Among Collin’s more unlikely supporters at this time were members of a Danish UFO cult called IGAP (International Get Acquianted Program), led by one H. Peterson and inspired by the famous American contactee George Adamski.
The movement started by Collin has had various names over the years including; The Apostles of Infinite Love, Order of the Mother of God, Apostles of the Latter Times, Renovated Church of God and The Order Of The Magnificat Of The Mother Of God.
Clement XV/Michel Collin seems to have retired from the Papacy naming his successor as pope and head of the St. Jovite based movement. This was Gaston Tremblay or Gregory (sometimes Jean Gregory) XVII. Tremblay who took up the Papal mantle in 1968. Collin himself died in 1974.
If none of the above Pope’s sound particularly appealing to any budding anti-Pope supporters there are many more to choose from.
Then there is Chester Olszewski of Pennsylvania, a defrocked Episcopalian priest who became Pope Peter II in 1980. Olszewski is one of several contemporary anti-Popes to claim the title Peter II. Another Peter II is Pierre Henri Bubois of Brussels, another still is the German Julius Tischler and yet another is Maurice Achieri of Le Perreux, France who became an anti-Pope in 1995. Interestingly Achieri was able to claim a genuine apostolic succession courtesy of a legitimate consecration (i.e. he was a real bishop) from an Old (schismatic) Catholic lineage.

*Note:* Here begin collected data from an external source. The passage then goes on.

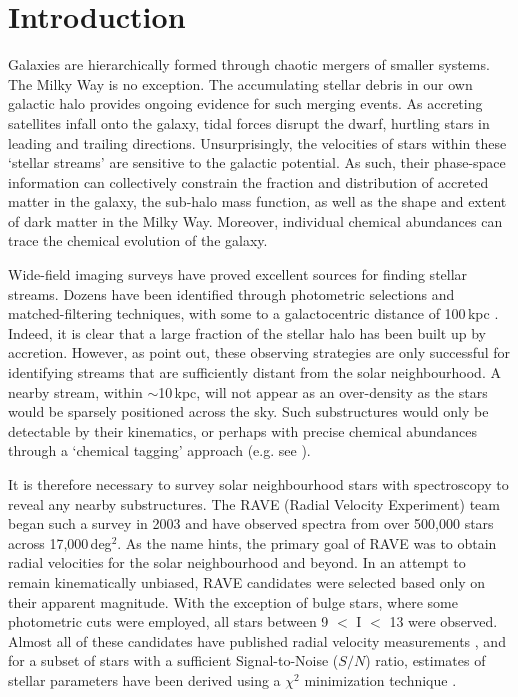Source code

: \documentclass{emulateapj}
\begin{document}

\section{Introduction}
Galaxies are hierarchically formed through chaotic mergers of smaller systems. The Milky Way is no exception. The accumulating stellar debris in our own galactic halo provides ongoing evidence for such merging events. As accreting satellites infall onto the galaxy, tidal forces disrupt the dwarf, hurtling stars in leading and trailing directions. Unsurprisingly, the velocities of stars within these `stellar streams' are sensitive to the galactic potential. As such, their phase-space information can collectively constrain the fraction and distribution of accreted matter in the galaxy, the sub-halo mass function, as well as the shape and extent of dark matter in the Milky Way. Moreover, individual chemical abundances can trace the chemical evolution of the galaxy.
 
Wide-field imaging surveys have proved excellent sources for finding stellar streams. Dozens have been identified through photometric selections and matched-filtering techniques, with some to a galactocentric distance of 100\,kpc \citep{belokurov;et-al_2007,drake;et-al_2013}. Indeed, it is clear that a large fraction of the stellar halo has been built up by accretion. However, as \citet{helmi;white_1999} point out, these observing strategies are only successful for identifying streams that are sufficiently distant from the solar neighbourhood. A nearby stream, within $\sim$10\,kpc, will not appear as an over-density as the stars would be sparsely positioned across the sky. Such substructures would only be detectable by their kinematics, or perhaps with precise chemical abundances through a `chemical tagging' approach (e.g. see \citet{freeman;bland-hawthorn_2002}). 

It is therefore necessary to survey solar neighbourhood stars with spectroscopy to reveal any nearby substructures. The RAVE (Radial Velocity Experiment) team began such a survey in 2003 and have observed spectra from over 500,000 stars across 17,000\,deg$^{2}$. As the name hints, the primary goal of RAVE was to obtain radial velocities for the solar neighbourhood and beyond. In an attempt to remain kinematically unbiased, RAVE candidates were selected based only on their apparent magnitude. With the exception of bulge stars, where some photometric cuts were employed, all stars between 9 $<$ I $<$ 13 were observed. Almost all of these candidates have published radial velocity measurements \citep{steinmetz;et-al_2006}, and for a subset of stars with a sufficient Signal-to-Noise ($S/N$) ratio, estimates of stellar parameters have been derived using a $\chi^2$ minimization technique \citep{zwitter;et-al_2008, siebert;et-al_2011}. 
\end{document}
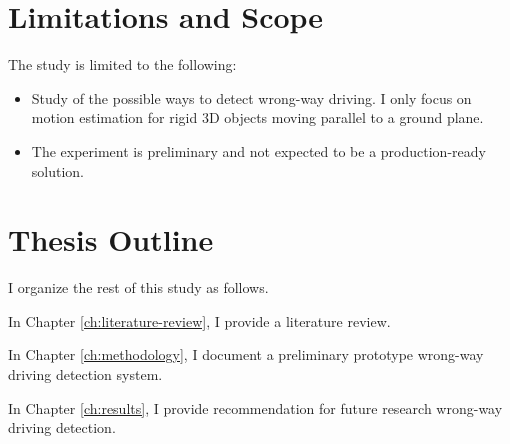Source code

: \section{Limitations and Scope}
The study is limited to the following:
\begin{itemize}
  \item Study of the possible ways to detect wrong-way driving. I only focus on motion estimation for rigid 3D objects moving parallel to a ground plane.
  \item The experiment is preliminary and not expected to be a production-ready solution.
\end{itemize}


\section{Thesis Outline}

I organize the rest of this study as follows.

In Chapter \ref{ch:literature-review}, I provide a literature review.

In Chapter \ref{ch:methodology}, I document a preliminary prototype wrong-way driving detection system.

In Chapter \ref{ch:results}, I provide recommendation for future research wrong-way driving detection.



\FloatBarrier
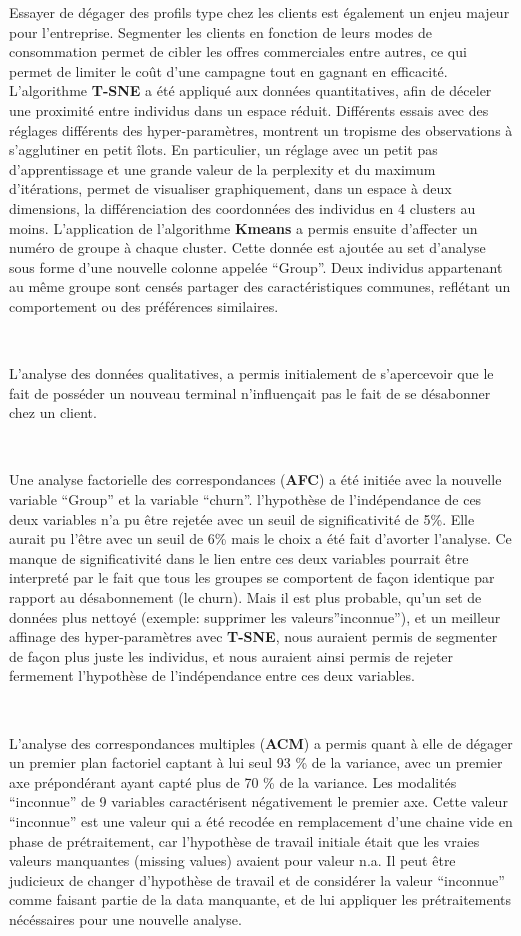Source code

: \documentclass[]{imsart}
\numberwithin{equation}{section}
\theoremstyle{plain}
\begin{document}
Essayer de dégager des profils type chez les clients est également un enjeu majeur pour l'entreprise. Segmenter les clients en fonction de leurs modes de consommation permet de cibler les offres commerciales entre autres, ce qui permet de limiter le coût d'une campagne tout en gagnant en efficacité. L'algorithme \textbf{T-SNE} a été appliqué aux données quantitatives, afin de déceler une proximité entre individus dans un espace réduit. Différents essais avec des réglages différents des hyper-paramètres, montrent un tropisme des observations à s'agglutiner en petit îlots. En particulier, un réglage avec un petit pas d'apprentissage et une grande valeur de la perplexity et du maximum d'itérations, permet de visualiser graphiquement, dans un espace à deux dimensions, la différenciation des coordonnées des individus en 4 clusters au moins. L'application de l'algorithme \textbf{Kmeans} a permis ensuite d'affecter un numéro de groupe à chaque cluster. Cette donnée est ajoutée au set d'analyse sous forme d'une nouvelle colonne appelée ``Group''. Deux individus appartenant au même groupe sont censés partager des caractéristiques communes, reflétant un comportement ou des préférences similaires.

~

L'analyse des données qualitatives, a permis initialement de s'apercevoir que le fait de posséder un nouveau terminal n'influençait pas le fait de se désabonner chez un client.

~

Une analyse factorielle des correspondances (\textbf{AFC}) a été initiée avec la nouvelle variable ``Group'' et la variable ``churn''. l'hypothèse de l'indépendance de ces deux variables n'a pu être rejetée avec un seuil de significativité de 5\%. Elle aurait pu l'être avec un seuil de 6\% mais le choix a été fait d'avorter l'analyse. Ce manque de significativité dans le lien entre ces deux variables pourrait être interpreté par le fait que tous les groupes se comportent de façon identique par rapport au désabonnement (le churn). Mais il est plus probable, qu'un set de données plus nettoyé (exemple: supprimer les valeurs''inconnue''), et un meilleur affinage des hyper-paramètres avec \textbf{T-SNE}, nous auraient permis de segmenter de façon plus juste les individus, et nous auraient ainsi permis de rejeter fermement l'hypothèse de l'indépendance entre ces deux variables.

~

L'analyse des correspondances multiples (\textbf{ACM}) a permis quant à elle de dégager un premier plan factoriel captant à lui seul 93 \% de la variance, avec un premier axe prépondérant ayant capté plus de 70 \% de la variance. Les modalités ``inconnue'' de 9 variables caractérisent négativement le premier axe. Cette valeur ``inconnue'' est une valeur qui a été recodée en remplacement d'une chaine vide en phase de prétraitement, car l'hypothèse de travail initiale était que les vraies valeurs manquantes (missing values) avaient pour valeur n.a. Il peut être judicieux de changer d'hypothèse de travail et de considérer la valeur ``inconnue'' comme faisant partie de la data manquante, et de lui appliquer les prétraitements nécéssaires pour une nouvelle analyse.
\end{document}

Americans seem to be particularly keen on the papacy, in addition to those already cited we may add Francis Konrad Schuckardt of Spokane, Washington, who declared himself Hadrian VII in 1984 and David Bawden of Kansas who became Pope Michael I in 1990. Finally, among the Americans, there is Reinaldus Michael Benjamins or Gregory XIX who claims to have been crowned by angels in 1983.
Elsewhere there is Fr. Valeriano Vestini from Chieti, Italy who was declared (self-declared?) Pope Valeriano I in 1990.
Britain even has its own anti-Pope in the person of Fr. Victor Von Pentz or (since 1994) Pope Linus II who resides in Hertfordshire. Von Pentz has been twice ordained by schismatic Catholic groupings and claims to have received a consecration from a mainstream Roman Catholic bishop.
Until recently Africa had an anti-pope too, in the person of Timothy Blasio Ahitler (1941-1998). Ahitler was the leader of Legio Maria a breakaway Catholic sect founded by Melkio Ondetto. Legio Maria is based in Kenya with its headquarters near Lake Victoria. The sect curiously and incongrously combined ultra conservative Catholicism with African cultural adaptation. Thus the Latin mass was retained as was an emphasis on using the rosary. At the same time African characteristics of worship were also adopted including dancing, clapping and drumming. Legio Maria’s supporters claimed that it and not its Rome based parent, was the real Catholic Church. Ahitler took over the leadership of Legio Maria following Ondetto’s death and added the Papal title in 1991.